(Entries taken from a collection)

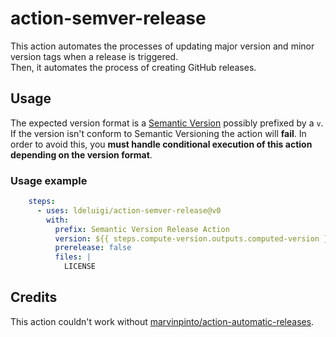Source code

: # action-semver-release

This action automates the processes of updating major version and minor version tags when a release is triggered.  
Then, it automates the process of creating GitHub releases.

## Usage
The expected version format is a [Semantic Version](https://semver.org/) possibly prefixed by a `v`.
If the version isn't conform to Semantic Versioning the action will **fail**.
In order to avoid this, you **must handle conditional execution of this action depending on the version format**.

### Usage example
```yaml
    steps:
      - uses: ldeluigi/action-semver-release@v0
        with:
          prefix: Semantic Version Release Action
          version: ${{ steps.compute-version.outputs.computed-version }}
          prerelease: false
          files: |
            LICENSE
```

## Credits
This action couldn't work without [marvinpinto/action-automatic-releases](https://github.com/marvinpinto/action-automatic-releases).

To do:
Restate the data word for word, minus any images.

Result for this task:
Source code

: # action-semver-release

This action automates the processes of updating major version and minor version tags when a release is triggered.  
Then, it automates the process of creating GitHub releases.

## Usage
The expected version format is a [Semantic Version](https://semver.org/) possibly prefixed by a `v`.
If the version isn't conform to Semantic Versioning the action will **fail**.
In order to avoid this, you **must handle conditional execution of this action depending on the version format**.

### Usage example
```yaml
    steps:
      - uses: ldeluigi/action-semver-release@v0
        with:
          prefix: Semantic Version Release Action
          version: ${{ steps.compute-version.outputs.computed-version }}
          prerelease: false
          files: |
            LICENSE
```

## Credits
This action couldn't work without [marvinpinto/action-automatic-releases](https://github.com/marvinpinto/action-automatic-releases).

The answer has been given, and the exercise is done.